Additionally, the AMS result from the small Meretrix marine bivalve findspot of SRN–103 (GrA–59828) demonstrates that the area of Cape Monze had already been visited by Neolithic shellfish gatherers around the end of the seventh millennium BP (Figure 3 & Table 1). Dates of this period have been obtained from other shell scatters discovered along the Las Bela coast and the rocky outcrops rising from the Indus delta (Reference BiagiBiagi 2011, 2013; Biagi et al. 2013).

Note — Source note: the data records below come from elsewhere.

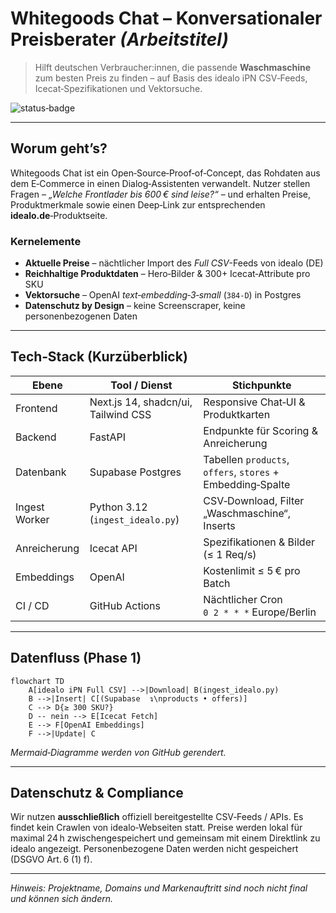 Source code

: # Whitegoods Chat – Konversationaler Preisberater *(Arbeitstitel)*

> Hilft deutschen Verbraucher\:innen, die passende **Waschmaschine** zum besten Preis zu finden – auf Basis des idealo iPN CSV‑Feeds, Icecat‑Spezifikationen und Vektorsuche.

![status‑badge](https://img.shields.io/badge/status-pre--alpha-blue)

---

## Worum geht’s?

Whitegoods Chat ist ein Open‑Source‑Proof‑of‑Concept, das Rohdaten aus dem E‑Commerce in einen Dialog‑Assistenten verwandelt. Nutzer stellen Fragen – *„Welche Frontlader bis 600 € sind leise?“* – und erhalten Preise, Produktmerkmale sowie einen Deep‑Link zur entsprechenden **idealo.de**‑Produktseite.

### Kernelemente

* **Aktuelle Preise** – nächtlicher Import des *Full CSV*-Feeds von idealo (DE)
* **Reichhaltige Produktdaten** – Hero‑Bilder & 300+ Icecat‑Attribute pro SKU
* **Vektorsuche** – OpenAI *text‑embedding‑3‑small* (`384‑D`) in Postgres
* **Datenschutz by Design** – keine Screenscraper, keine personenbezogenen Daten

---

## Tech‑Stack (Kurzüberblick)

| Ebene         | Tool / Dienst                       | Stichpunkte                                                |
| ------------- | ----------------------------------- | ---------------------------------------------------------- |
| Frontend      | Next.js 14, shadcn/ui, Tailwind CSS | Responsive Chat‑UI & Produktkarten                         |
| Backend       | FastAPI                             | Endpunkte für Scoring & Anreicherung                       |
| Datenbank     | Supabase Postgres                   | Tabellen `products`, `offers`, `stores` + Embedding‑Spalte |
| Ingest Worker | Python 3.12 (`ingest_idealo.py`)    | CSV‑Download, Filter „Waschmaschine“, Inserts              |
| Anreicherung  | Icecat API                          | Spezifikationen & Bilder (≤ 1 Req/s)                       |
| Embeddings    | OpenAI                              | Kostenlimit ≤ 5 € pro Batch                                |
| CI / CD       | GitHub Actions                      | Nächtlicher Cron `0 2 * * *` Europe/Berlin                 |

---

## Datenfluss (Phase 1)

```mermaid
flowchart TD
    A[idealo iPN Full CSV] -->|Download| B(ingest_idealo.py)
    B -->|Insert| C[(Supabase  ↴\nproducts • offers)]
    C --> D{≥ 300 SKU?}
    D -- nein --> E[Icecat Fetch]
    E --> F[OpenAI Embeddings]
    F -->|Update| C
```

*Mermaid‑Diagramme werden von GitHub gerendert.*

---

## Datenschutz & Compliance

Wir nutzen **ausschließlich** offiziell bereitgestellte CSV‑Feeds / APIs.
Es findet kein Crawlen von idealo‑Webseiten statt. Preise werden lokal für maximal 24 h zwischengespeichert und gemeinsam mit einem Direktlink zu idealo angezeigt. Personenbezogene Daten werden nicht gespeichert (DSGVO Art. 6 (1) f).

---

*Hinweis: Projektname, Domains und Markenauftritt sind noch nicht final und können sich ändern.*
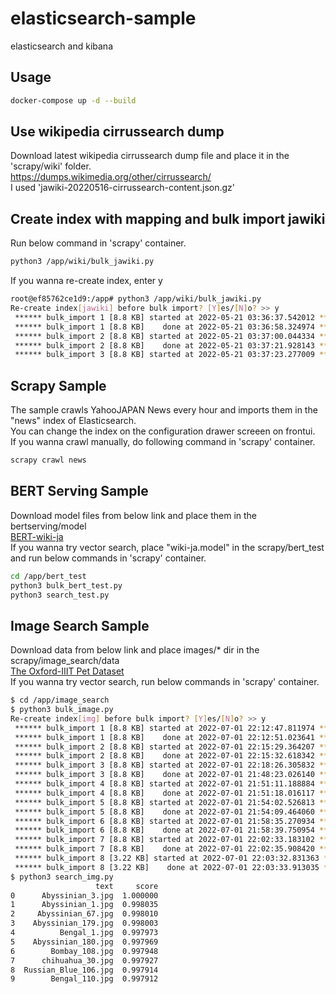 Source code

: # elasticsearch-sample
elasticsearch and kibana

## Usage
```bash
docker-compose up -d --build
```

## Use wikipedia cirrussearch dump
Download latest wikipedia cirrussearch dump file and place it in the 'scrapy/wiki' folder.  
https://dumps.wikimedia.org/other/cirrussearch/  
I used 'jawiki-20220516-cirrussearch-content.json.gz'  

## Create index with mapping and bulk import jawiki
Run below command in 'scrapy' container.
```bash
python3 /app/wiki/bulk_jawiki.py
```
If you wanna re-create index, enter y
```bash
root@ef85762ce1d9:/app# python3 /app/wiki/bulk_jawiki.py
Re-create index[jawiki] before bulk import? [Y]es/[N]o? >> y
 ****** bulk_import 1 [8.8 KB] started at 2022-05-21 03:36:37.542012 *****
 ****** bulk_import 1 [8.8 KB]    done at 2022-05-21 03:36:58.324974 *****
 ****** bulk_import 2 [8.8 KB] started at 2022-05-21 03:37:00.044334 *****
 ****** bulk_import 2 [8.8 KB]    done at 2022-05-21 03:37:21.928143 *****
 ****** bulk_import 3 [8.8 KB] started at 2022-05-21 03:37:23.277009 *****
```

## Scrapy Sample
The sample crawls YahooJAPAN News every hour and imports them in the "news" index of Elasticsearch.  
You can change the index on the configuration drawer screeen on frontui.  
If you wanna crawl manually, do following command in 'scrapy' container.
```bash
scrapy crawl news
```

## BERT Serving Sample
Download model files from below link and place them in the bertserving/model   
[BERT-wiki-ja](https://drive.google.com/drive/folders/1aR9kA8gRN9cT_tXO36E-y33tC-qb5-SH)  
If you wanna try vector search, place "wiki-ja.model" in the scrapy/bert_test and run below commands in 'scrapy' container.
```bash
cd /app/bert_test
python3 bulk_bert_test.py
python3 search_test.py
```

## Image Search Sample
Download data from below link and place images/* dir in the scrapy/image_search/data  
[The Oxford-IIIT Pet Dataset](https://www.robots.ox.ac.uk/~vgg/data/pets/data/images.tar.gz)  
If you wanna try vector search, run below commands in 'scrapy' container.
```bash
$ cd /app/image_search
$ python3 bulk_image.py
Re-create index[img] before bulk import? [Y]es/[N]o? >> y
 ****** bulk_import 1 [8.8 KB] started at 2022-07-01 22:12:47.811974 *****
 ****** bulk_import 1 [8.8 KB]    done at 2022-07-01 22:12:51.023641 *****
 ****** bulk_import 2 [8.8 KB] started at 2022-07-01 22:15:29.364207 *****
 ****** bulk_import 2 [8.8 KB]    done at 2022-07-01 22:15:32.618342 *****
 ****** bulk_import 3 [8.8 KB] started at 2022-07-01 22:18:26.305832 *****
 ****** bulk_import 3 [8.8 KB]    done at 2022-07-01 21:48:23.026140 *****
 ****** bulk_import 4 [8.8 KB] started at 2022-07-01 21:51:11.188884 *****
 ****** bulk_import 4 [8.8 KB]    done at 2022-07-01 21:51:18.016117 *****
 ****** bulk_import 5 [8.8 KB] started at 2022-07-01 21:54:02.526813 *****
 ****** bulk_import 5 [8.8 KB]    done at 2022-07-01 21:54:09.464060 *****
 ****** bulk_import 6 [8.8 KB] started at 2022-07-01 21:58:35.270934 *****
 ****** bulk_import 6 [8.8 KB]    done at 2022-07-01 21:58:39.750954 *****
 ****** bulk_import 7 [8.8 KB] started at 2022-07-01 22:02:33.183102 *****
 ****** bulk_import 7 [8.8 KB]    done at 2022-07-01 22:02:35.908420 *****
 ****** bulk_import 8 [3.22 KB] started at 2022-07-01 22:03:32.831363 *****
 ****** bulk_import 8 [3.22 KB]    done at 2022-07-01 22:03:33.913035 *****
$ python3 search_img.py
                   text     score
0      Abyssinian_3.jpg  1.000000
1      Abyssinian_1.jpg  0.998035
2     Abyssinian_67.jpg  0.998010
3    Abyssinian_179.jpg  0.998003
4          Bengal_1.jpg  0.997973
5    Abyssinian_180.jpg  0.997969
6        Bombay_108.jpg  0.997948
7      chihuahua_30.jpg  0.997927
8  Russian_Blue_106.jpg  0.997914
9        Bengal_110.jpg  0.997912
``` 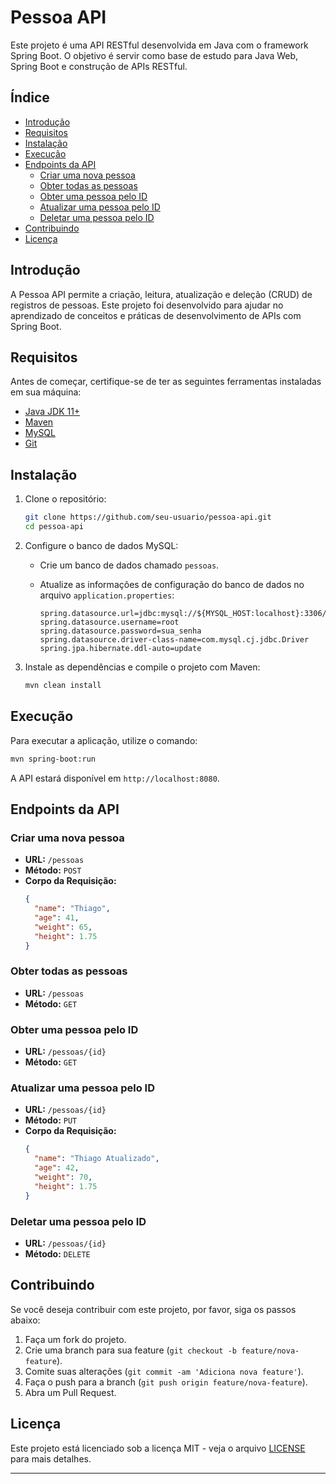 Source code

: 
# Pessoa API

Este projeto é uma API RESTful desenvolvida em Java com o framework Spring Boot. O objetivo é servir como base de estudo para Java Web, Spring Boot e construção de APIs RESTful.

## Índice

- [Introdução](#introdução)
- [Requisitos](#requisitos)
- [Instalação](#instalação)
- [Execução](#execução)
- [Endpoints da API](#endpoints-da-api)
  - [Criar uma nova pessoa](#criar-uma-nova-pessoa)
  - [Obter todas as pessoas](#obter-todas-as-pessoas)
  - [Obter uma pessoa pelo ID](#obter-uma-pessoa-pelo-id)
  - [Atualizar uma pessoa pelo ID](#atualizar-uma-pessoa-pelo-id)
  - [Deletar uma pessoa pelo ID](#deletar-uma-pessoa-pelo-id)
- [Contribuindo](#contribuindo)
- [Licença](#licença)

## Introdução

A Pessoa API permite a criação, leitura, atualização e deleção (CRUD) de registros de pessoas. Este projeto foi desenvolvido para ajudar no aprendizado de conceitos e práticas de desenvolvimento de APIs com Spring Boot.

## Requisitos

Antes de começar, certifique-se de ter as seguintes ferramentas instaladas em sua máquina:

- [Java JDK 11+](https://www.oracle.com/java/technologies/javase-jdk11-downloads.html)
- [Maven](https://maven.apache.org/install.html)
- [MySQL](https://dev.mysql.com/downloads/installer/)
- [Git](https://git-scm.com/downloads)

## Instalação

1. Clone o repositório:

    ```bash
    git clone https://github.com/seu-usuario/pessoa-api.git
    cd pessoa-api
    ```

2. Configure o banco de dados MySQL:

    - Crie um banco de dados chamado `pessoas`.
    - Atualize as informações de configuração do banco de dados no arquivo `application.properties`:

      ```properties
      spring.datasource.url=jdbc:mysql://${MYSQL_HOST:localhost}:3306/pessoas
      spring.datasource.username=root
      spring.datasource.password=sua_senha
      spring.datasource.driver-class-name=com.mysql.cj.jdbc.Driver
      spring.jpa.hibernate.ddl-auto=update
      ```

3. Instale as dependências e compile o projeto com Maven:

    ```bash
    mvn clean install
    ```

## Execução

Para executar a aplicação, utilize o comando:

```bash
mvn spring-boot:run
```

A API estará disponível em `http://localhost:8080`.

## Endpoints da API

### Criar uma nova pessoa

- **URL:** `/pessoas`
- **Método:** `POST`
- **Corpo da Requisição:**
  ```json
  {
    "name": "Thiago",
    "age": 41,
    "weight": 65,
    "height": 1.75
  }
  ```

### Obter todas as pessoas

- **URL:** `/pessoas`
- **Método:** `GET`

### Obter uma pessoa pelo ID

- **URL:** `/pessoas/{id}`
- **Método:** `GET`

### Atualizar uma pessoa pelo ID

- **URL:** `/pessoas/{id}`
- **Método:** `PUT`
- **Corpo da Requisição:**
  ```json
  {
    "name": "Thiago Atualizado",
    "age": 42,
    "weight": 70,
    "height": 1.75
  }
  ```

### Deletar uma pessoa pelo ID

- **URL:** `/pessoas/{id}`
- **Método:** `DELETE`

## Contribuindo

Se você deseja contribuir com este projeto, por favor, siga os passos abaixo:

1. Faça um fork do projeto.
2. Crie uma branch para sua feature (`git checkout -b feature/nova-feature`).
3. Comite suas alterações (`git commit -am 'Adiciona nova feature'`).
4. Faça o push para a branch (`git push origin feature/nova-feature`).
5. Abra um Pull Request.

## Licença

Este projeto está licenciado sob a licença MIT - veja o arquivo [LICENSE](LICENSE) para mais detalhes.

---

This new result from Sonari SRN–103 confirms the impression that Neolithic communities had moved along the northern shores of this part of the Arabian Sea by at least the seventh millennium BP, to exploit the abundant mangrove and marine resources of the coast.
Acknowledgements
The 2013 and 2014 fieldwork seasons in Lower Sindh and Las Bela were made possible thanks to the financial support of Ca’ Foscari University Archaeology Funds (Venice), and the Italian Ministry of Foreign Affairs (MAE). Particular thanks are due to EURAL Gnutti S.p.A. (Rezzato, Brescia) for financing some of the AMS dates presented in this paper, and Professor S. Akhtar of the Department of Geography, Karachi University, for his kind assistance during the August 2013 season.